Of course, the president's actions never stray too far from politics. Even if Bush isn't going to win over a lot of low-income voters with children by putting up to 400 extra dollars in their pockets, he could sway a few. He will also help his image with the crucial middle-class independent slice of the electorate.

"He is maintaining his image as a compassionate conservative, which ... appeals to swing voters," says John Pitney, a political scientist at Claremont-McKenna College with a background in Republican politics. "The narrower aspect of this is two words: West Virginia. It was the decisive state in 2000."

West Virginia, with its large low-income population, had never voted for a Republican in a close presidential election in the 20th century. It was the most surprising state that Bush won in 2000. The Democrats could have used the child tax issue against Bush in 2004 in a state he is keen to take again.

But even if the child tax credit is likely about to disappear as a political matter, a host of looming issues raise the question of how the Bush administration addresses social policies that touch low-income Americans.

The importance of Medicare reform

Next up is Medicare. Reform of the national health-insurance program for seniors has roared to center stage for Bush, as he delivers speeches on it Wednesday. For many seniors, particularly those on fixed incomes, Bush's campaign promise of a prescription-drug benefit is critical. If Bush and Congress can resolve this longstanding matter, they'll be seen as scoring a political coup.

By early this week, reports indicated that both House and Senate Republicans had agreed to a framework that would grant the same drug benefits to older Americans both inside and outside the traditional Medicare program. The White House is reportedly set to go along with this idea, even though it contradicts a central feature of the administration's proposal, which was to entice the elderly into private health plans with the promise of better prescription-drug coverage.

"Private plans are scary to a lot of older folks," says independent pollster Del Ali.

The White House's easy capitulation on this aspect reflects a Bush tendency - on full display during the tax-cut debate - not to sweat details, but rather to stick to broad principles and aim for results.

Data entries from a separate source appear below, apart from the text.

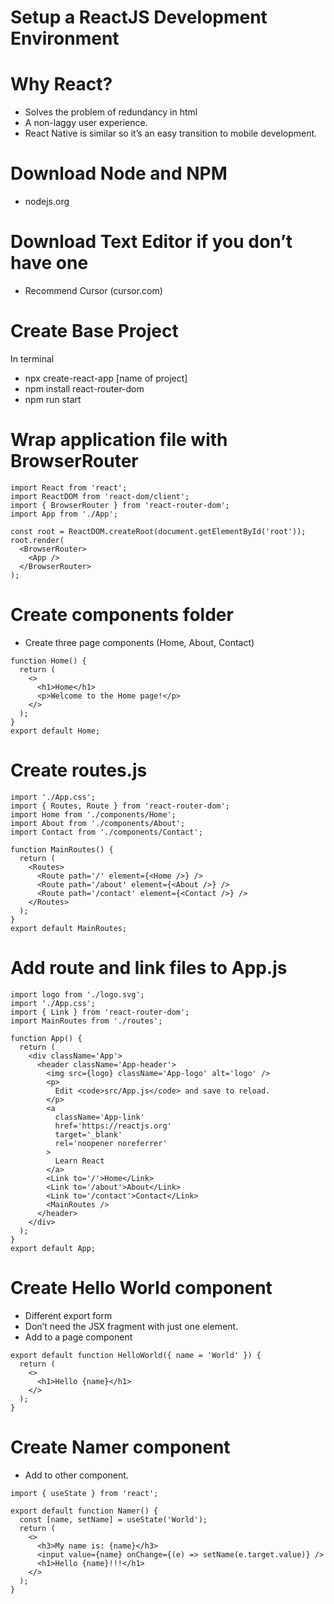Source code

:# Setup a ReactJS Development Environment

# Why React?

- Solves the problem of redundancy in html
- A non-laggy user experience.
- React Native is similar so it’s an easy transition to mobile development.

# Download Node and NPM

- nodejs.org

# Download Text Editor if you don’t have one
- Recommend Cursor (cursor.com)

# Create Base Project

In terminal
- npx create-react-app [name of project]
- npm install react-router-dom
- npm run start

# Wrap application file with BrowserRouter

```
import React from 'react';
import ReactDOM from 'react-dom/client';
import { BrowserRouter } from 'react-router-dom';
import App from './App';

const root = ReactDOM.createRoot(document.getElementById('root'));
root.render(
  <BrowserRouter>
    <App />
  </BrowserRouter>
);
```

# Create components folder
- Create three page components (Home, About, Contact)

```
function Home() {
  return (
    <>
      <h1>Home</h1>
      <p>Welcome to the Home page!</p>
    </>
  );
}
export default Home;
```
# Create routes.js
```
import './App.css';
import { Routes, Route } from 'react-router-dom';
import Home from './components/Home';
import About from './components/About';
import Contact from './components/Contact';

function MainRoutes() {
  return (
    <Routes>
      <Route path='/' element={<Home />} />
      <Route path='/about' element={<About />} />
      <Route path='/contact' element={<Contact />} />
    </Routes>
  );
}
export default MainRoutes;
```

# Add route and link files to App.js

```
import logo from './logo.svg';
import './App.css';
import { Link } from 'react-router-dom';
import MainRoutes from './routes';

function App() {
  return (
    <div className='App'>
      <header className='App-header'>
        <img src={logo} className='App-logo' alt='logo' />
        <p>
          Edit <code>src/App.js</code> and save to reload.
        </p>
        <a
          className='App-link'
          href='https://reactjs.org'
          target='_blank'
          rel='noopener noreferrer'
        >
          Learn React
        </a>
        <Link to='/'>Home</Link>
        <Link to='/about'>About</Link>
        <Link to='/contact'>Contact</Link>
        <MainRoutes />
      </header>
    </div>
  );
}
export default App;
```
# Create Hello World component

- Different export form
- Don’t need the JSX fragment with just one element.
- Add to a page component
```
export default function HelloWorld({ name = 'World' }) {
  return (
    <>
      <h1>Hello {name}</h1>
    </>
  );
}
```
# Create Namer component
- Add to other component.
```
import { useState } from 'react';

export default function Namer() {
  const [name, setName] = useState('World');
  return (
    <>
      <h3>My name is: {name}</h3>
      <input value={name} onChange={(e) => setName(e.target.value)} />
      <h1>Hello {name}!!!</h1>
    </>
  );
}
```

And the social agenda continues ...

Other social issues on Bush's agenda include education and reauthorization of welfare reform. On education, he's facing criticism over what many states charge is underfunding of the No Child Left Behind Act, aimed at helping kids in poorly performing schools, typically in low-income areas. He is also facing criticism over a plan that would essentially dismantle the decades-old Head Start early-childhood program, turning its funding into block grants to the states.

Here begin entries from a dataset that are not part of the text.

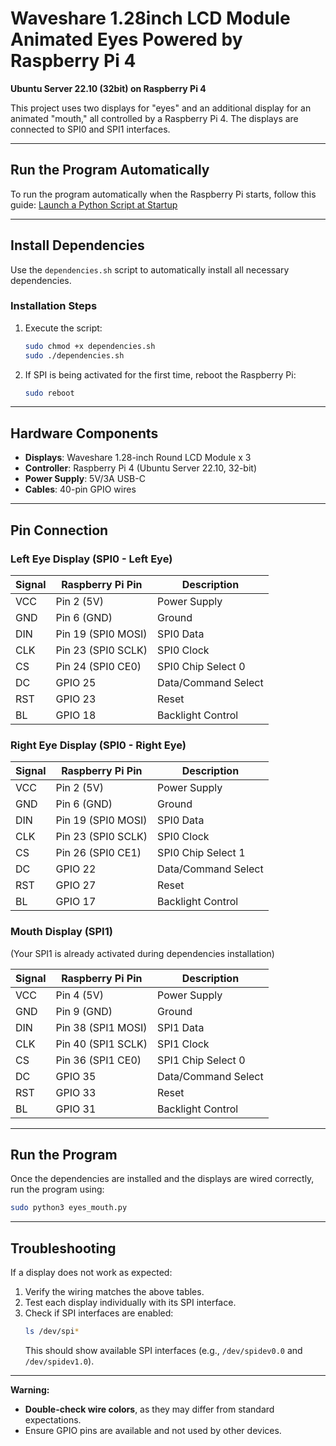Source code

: # Waveshare 1.28inch LCD Module Animated Eyes Powered by Raspberry Pi 4

**Ubuntu Server 22.10 (32bit) on Raspberry Pi 4**

This project uses two displays for "eyes" and an additional display for an animated "mouth," all controlled by a Raspberry Pi 4. The displays are connected to SPI0 and SPI1 interfaces.

---

## **Run the Program Automatically**

To run the program automatically when the Raspberry Pi starts, follow this guide: 
[Launch a Python Script at Startup](https://www.raspberrypi-france.fr/lancer-un-script-python-au-demarrage-du-raspberry-pi/)

---

## **Install Dependencies**

Use the `dependencies.sh` script to automatically install all necessary dependencies.

### **Installation Steps**
1. Execute the script:
   ```bash
   sudo chmod +x dependencies.sh
   sudo ./dependencies.sh
   ```

2. If SPI is being activated for the first time, reboot the Raspberry Pi:
   ```bash
   sudo reboot
   ```

---

## **Hardware Components**

- **Displays**: Waveshare 1.28-inch Round LCD Module x 3 
- **Controller**: Raspberry Pi 4 (Ubuntu Server 22.10, 32-bit) 
- **Power Supply**: 5V/3A USB-C 
- **Cables**: 40-pin GPIO wires 

---

## **Pin Connection**

### **Left Eye Display (SPI0 - Left Eye)**

| Signal | Raspberry Pi Pin | Description          |
|--------|-------------------|----------------------|
| VCC    | Pin 2 (5V)        | Power Supply         |
| GND    | Pin 6 (GND)       | Ground               |
| DIN    | Pin 19 (SPI0 MOSI)| SPI0 Data            |
| CLK    | Pin 23 (SPI0 SCLK)| SPI0 Clock           |
| CS     | Pin 24 (SPI0 CE0) | SPI0 Chip Select 0   |
| DC     | GPIO 25           | Data/Command Select  |
| RST    | GPIO 23           | Reset                |
| BL     | GPIO 18           | Backlight Control    |

### **Right Eye Display (SPI0 - Right Eye)**

| Signal | Raspberry Pi Pin | Description          |
|--------|-------------------|----------------------|
| VCC    | Pin 2 (5V)        | Power Supply         |
| GND    | Pin 6 (GND)       | Ground               |
| DIN    | Pin 19 (SPI0 MOSI)| SPI0 Data            |
| CLK    | Pin 23 (SPI0 SCLK)| SPI0 Clock           |
| CS     | Pin 26 (SPI0 CE1) | SPI0 Chip Select 1   |
| DC     | GPIO 22           | Data/Command Select  |
| RST    | GPIO 27           | Reset                |
| BL     | GPIO 17           | Backlight Control    |

### **Mouth Display (SPI1)**

(Your SPI1 is already activated during dependencies installation)

| Signal | Raspberry Pi Pin | Description          |
|--------|-------------------|----------------------|
| VCC    | Pin 4 (5V)        | Power Supply         |
| GND    | Pin 9 (GND)       | Ground               |
| DIN    | Pin 38 (SPI1 MOSI)| SPI1 Data            |
| CLK    | Pin 40 (SPI1 SCLK)| SPI1 Clock           |
| CS     | Pin 36 (SPI1 CE0) | SPI1 Chip Select 0   |
| DC     | GPIO 35           | Data/Command Select  |
| RST    | GPIO 33           | Reset                |
| BL     | GPIO 31           | Backlight Control    |

---

## **Run the Program**

Once the dependencies are installed and the displays are wired correctly, run the program using:

```bash
sudo python3 eyes_mouth.py
```

---

## **Troubleshooting**

If a display does not work as expected: 
1. Verify the wiring matches the above tables. 
2. Test each display individually with its SPI interface. 
3. Check if SPI interfaces are enabled:
   ```bash
   ls /dev/spi*
   ```
   This should show available SPI interfaces (e.g., `/dev/spidev0.0` and `/dev/spidev1.0`).

---

**Warning:** 
- **Double-check wire colors**, as they may differ from standard expectations. 
- Ensure GPIO pins are available and not used by other devices.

On welfare reform, the administration faces criticism for boosting work requirements and allegedly underfunding childcare. But this and other issues affecting lower-income Americans won't capture the headlines of the child tax credit. And making a case against stricter work requirements will be a hard sell for advocates of the poor. "People like work requirements," says Mr. Pitney. "Republicans never go wrong supporting them."

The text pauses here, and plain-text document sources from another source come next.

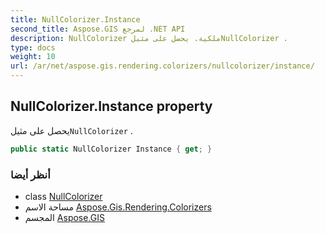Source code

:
 ```yaml
---
title: NullColorizer.Instance
second_title: Aspose.GIS لمرجع .NET API
description: NullColorizer ملكية. يحصل على مثيلNullColorizer .
type: docs
weight: 10
url: /ar/net/aspose.gis.rendering.colorizers/nullcolorizer/instance/
---
```

## NullColorizer.Instance property

يحصل على مثيل`NullColorizer` .

```csharp
public static NullColorizer Instance { get; }
```

### أنظر أيضا

* class [NullColorizer](../)
* مساحة الاسم [Aspose.Gis.Rendering.Colorizers](../../nullcolorizer/)
* المجسم [Aspose.GIS](../../../)


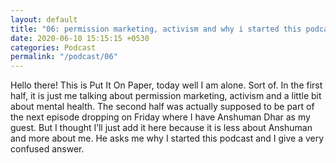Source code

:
 ```yaml
---
layout: default
title: "06: permission marketing, activism and why i started this podcast"
date: 2020-06-10 15:15:15 +0530
categories: Podcast
permalink: "/podcast/06"
---
```

Hello there! This is Put It On Paper, today well I am alone. Sort of. In the first half, it is just me talking about permission marketing, activism and a little bit about mental health. The second half was actually supposed to be part of the next episode dropping on Friday where I have Anshuman Dhar as my guest. But I thought I’ll just add it here because it is less about Anshuman and more about me. He asks me why I started this podcast and I give a very confused answer.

Aside from "compassionate conservatism," another catchphrase that's been sidelined by the Bush White House is the "faith-based initiative," which aimed to boost religious groups in delivering services to the poor. After initial fanfare, the initiative was scaled way back in Congress, because of reservations by religious groups in taking government money and by civil liberties groups, which objected to the blurring of church-state separation.

Still, a coalition of religious activists focusing on poverty, which had supported the faith-based initiative, isn't giving up. On Monday, coalition leaders met with the White House domestic policy staff "to express deep moral concern about consistency in the administration's support for effective policies that help alleviate poverty," according to a statement from the group Call to Renewal.